Start of Records supplied
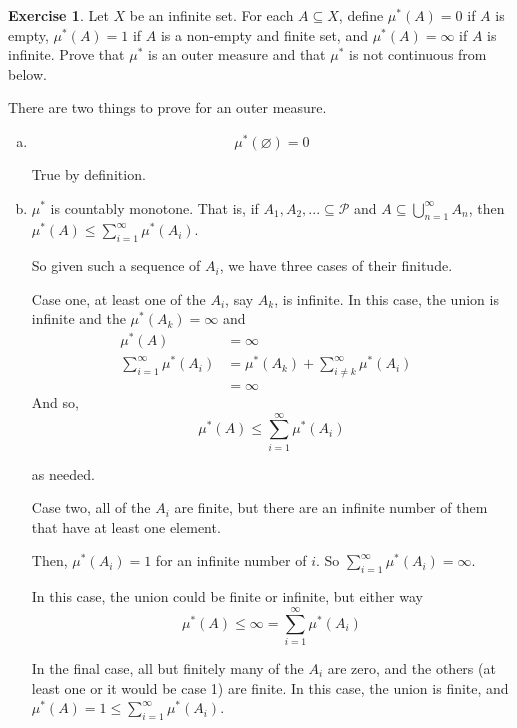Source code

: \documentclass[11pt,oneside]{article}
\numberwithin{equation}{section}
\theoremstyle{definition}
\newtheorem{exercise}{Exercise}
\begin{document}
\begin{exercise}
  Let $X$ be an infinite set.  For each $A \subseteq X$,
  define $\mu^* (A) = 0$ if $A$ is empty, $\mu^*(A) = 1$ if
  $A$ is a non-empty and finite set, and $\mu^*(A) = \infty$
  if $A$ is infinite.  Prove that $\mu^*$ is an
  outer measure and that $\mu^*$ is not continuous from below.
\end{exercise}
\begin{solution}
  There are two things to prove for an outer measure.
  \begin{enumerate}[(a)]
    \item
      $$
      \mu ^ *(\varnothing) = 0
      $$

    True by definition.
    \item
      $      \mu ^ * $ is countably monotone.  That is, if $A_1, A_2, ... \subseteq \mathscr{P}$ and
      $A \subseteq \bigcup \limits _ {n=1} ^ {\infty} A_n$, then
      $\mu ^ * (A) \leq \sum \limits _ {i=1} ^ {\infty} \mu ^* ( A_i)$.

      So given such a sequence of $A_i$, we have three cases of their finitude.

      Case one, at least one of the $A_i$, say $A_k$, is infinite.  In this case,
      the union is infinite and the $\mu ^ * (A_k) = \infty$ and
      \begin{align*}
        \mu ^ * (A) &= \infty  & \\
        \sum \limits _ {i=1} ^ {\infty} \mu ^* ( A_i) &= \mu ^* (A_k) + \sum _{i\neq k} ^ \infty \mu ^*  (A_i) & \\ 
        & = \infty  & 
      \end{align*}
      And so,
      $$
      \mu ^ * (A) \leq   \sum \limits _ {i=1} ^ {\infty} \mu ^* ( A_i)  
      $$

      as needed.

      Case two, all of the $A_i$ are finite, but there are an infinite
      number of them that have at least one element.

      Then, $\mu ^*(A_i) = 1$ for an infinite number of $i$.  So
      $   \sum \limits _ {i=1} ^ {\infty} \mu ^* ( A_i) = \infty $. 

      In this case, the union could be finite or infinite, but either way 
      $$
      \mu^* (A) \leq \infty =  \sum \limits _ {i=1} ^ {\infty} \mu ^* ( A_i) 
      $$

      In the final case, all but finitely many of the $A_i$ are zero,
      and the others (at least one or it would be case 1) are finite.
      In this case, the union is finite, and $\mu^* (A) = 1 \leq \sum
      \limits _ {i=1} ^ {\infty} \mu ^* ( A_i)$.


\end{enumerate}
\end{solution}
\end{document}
End of Records supplied
Start of Records supplied
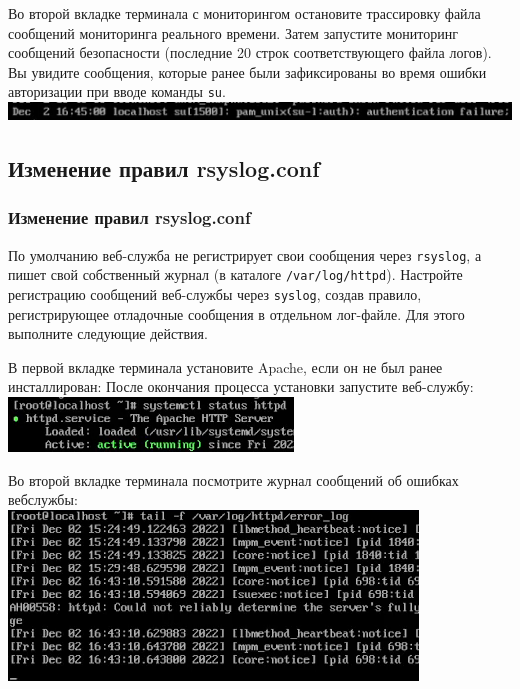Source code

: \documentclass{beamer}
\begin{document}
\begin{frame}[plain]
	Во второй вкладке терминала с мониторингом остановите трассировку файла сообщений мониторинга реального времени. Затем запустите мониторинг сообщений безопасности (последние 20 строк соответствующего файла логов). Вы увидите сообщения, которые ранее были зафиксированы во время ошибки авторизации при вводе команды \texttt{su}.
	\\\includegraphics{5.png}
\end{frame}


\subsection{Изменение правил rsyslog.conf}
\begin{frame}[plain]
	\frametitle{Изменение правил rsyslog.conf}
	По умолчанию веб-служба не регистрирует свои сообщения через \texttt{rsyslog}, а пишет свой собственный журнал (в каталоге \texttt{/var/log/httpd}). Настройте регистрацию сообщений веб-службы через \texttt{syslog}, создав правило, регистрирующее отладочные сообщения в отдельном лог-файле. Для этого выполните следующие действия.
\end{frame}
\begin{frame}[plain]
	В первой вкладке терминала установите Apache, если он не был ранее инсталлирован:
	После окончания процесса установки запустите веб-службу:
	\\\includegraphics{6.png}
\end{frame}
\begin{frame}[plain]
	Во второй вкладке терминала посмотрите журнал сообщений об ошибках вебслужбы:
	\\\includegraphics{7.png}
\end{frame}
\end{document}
End of Records supplied
What is required: A line belongs in the answer if it contains the word "outer"; please copy each such line from the material.

Task result:
  outer measure and that $\mu^*$ is not continuous from below.
  There are two things to prove for an outer measure.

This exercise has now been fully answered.